Но черт с ним, с начальством – не для него пишутся эти строки. Они пишутся для того, чтобы попытаться ответить на поставленные здесь вопросы – о Родине, об истоках патриотизма, о любви к Отечеству, о ненависти к врагам своей страны. И без рассказа о кокинском техникуме и его легендарном директоре Петре Рылько здесь никак не обойтись.

Эпоха бурь

Кокинский сельхозтехникум пятидесятых-семидесятых годов представлял собой уникальное и яркое явление в образовательной системе тогдашнего Советского Союза. Кокинскому техникуму следует пропеть отдельную песнь, ибо теперь, с высоты времен уже отчетливо видно, что был этот техникум не просто замечательным примером реализации идеи среднего специального образования на селе, но и неким солнечным мигом в хмуром и суровом походе страны к неведомому светлому будущему – к эпохе мечты, путь к которой, начиная с семнадцатого года пролегал по сплошным минным полям чудовищных испытаний и потрясений. Эта эпоха бурь породила новую расу «хомо советикус»: смешанное, национально-пестрое племя героев и подлецов, гениев и идиотов, палачей и жертв, романтиков и бандитов, святых и мерзавцев, которых объединяло одно – идея светлого будущего, которое они и строили сообща, не очень-то понимая, что конкретно строят. Но они все равно построили нечто мощное и грозное, и это мощное и грозное называлось СССР, и при всем сложном, многослойном отношении народа к своему жестокому государству и к его кровожадной власти, его продолжало объединять общее чувство уважения к тому что он создал.

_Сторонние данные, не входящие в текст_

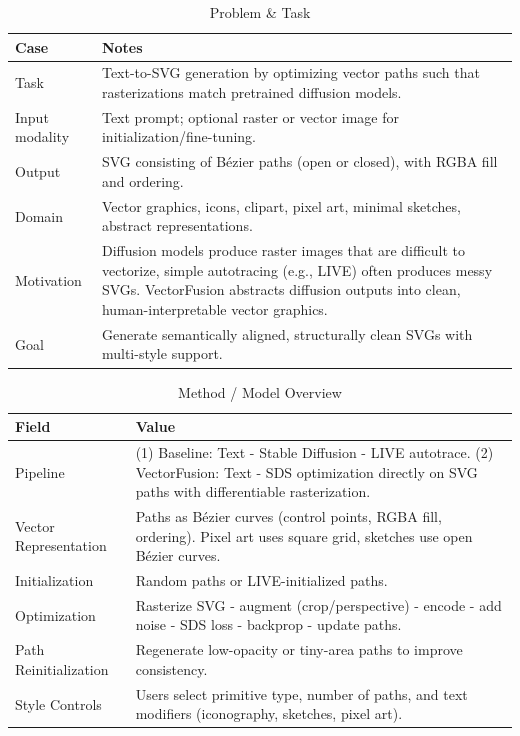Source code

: \begin{table}[h!]
\centering
\caption{Problem \& Task}
\begin{tabular}{|l|p{10cm}|}
\hline
\textbf{Case} & \textbf{Notes} \\ \hline
Task & Text-to-SVG generation by optimizing vector paths such that rasterizations match pretrained diffusion models. \\ \hline
Input modality & Text prompt; optional raster or vector image for initialization/fine-tuning. \\ \hline
Output & SVG consisting of Bézier paths (open or closed), with RGBA fill and ordering. \\ \hline
Domain & Vector graphics, icons, clipart, pixel art, minimal sketches, abstract representations. \\ \hline
Motivation & Diffusion models produce raster images that are difficult to vectorize, simple autotracing (e.g., LIVE) often produces messy SVGs. VectorFusion abstracts diffusion outputs into clean, human-interpretable vector graphics. \\ \hline
Goal & Generate semantically aligned, structurally clean SVGs with multi-style support. \\ \hline
\end{tabular}
\end{table}

\begin{table}[h!]
\centering
\caption{Method / Model Overview}
\begin{tabular}{|l|p{10cm}|}
\hline
\textbf{Field} & \textbf{Value} \\ \hline
Pipeline & (1) Baseline: Text - Stable Diffusion - LIVE autotrace. (2) VectorFusion: Text - SDS optimization directly on SVG paths with differentiable rasterization. \\ \hline
Vector Representation & Paths as Bézier curves (control points, RGBA fill, ordering). Pixel art uses square grid, sketches use open Bézier curves. \\ \hline
Initialization & Random paths or LIVE-initialized paths. \\ \hline
Optimization & Rasterize SVG - augment (crop/perspective) - encode - add noise - SDS loss - backprop - update paths. \\ \hline
Path Reinitialization &  Regenerate low-opacity or tiny-area paths to improve consistency. \\ \hline
Style Controls & Users select primitive type, number of paths, and text modifiers (iconography, sketches, pixel art). \\ \hline
\end{tabular}
\end{table}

Ужасающий пройденный путь лишь увеличивал в глазах людей ценность созданного ими продукта. Одни называли этот результат развитым социализмом, другие – преддверием коммунизма, третьи – империей зла, четвертые еще как-нибудь называли, но факт оставался фактом: на людских костях и крови был сначала разрушен до основания старый, а затем заново – на новой крови и новых костях – построен новый мир. Теперь рухнул и он, и на очередной крови и очередных костях будет строиться следующий мир, угрожающие признаки которого уже нависают черными тучами над будущим. На фоне этой надвигающейся темноты каждому прожившему ту, советскую эпоху представляется она сегодня намного светлей, чище и честней, чем была, возможно, на самом деле. В любом случае, тот мир при всей его всеобщей коллективности был для каждого "строителя коммунизма" явлением ярким и очень личным, вместившим и сформировавшим его собственную, конкретную судьбу, со всеми ее взлетами и падениями, удачами, трагедиями и счастливыми полетами над полями одержанных побед. Жизнь и судьба Петра Рылько полностью подтверждают это утверждение.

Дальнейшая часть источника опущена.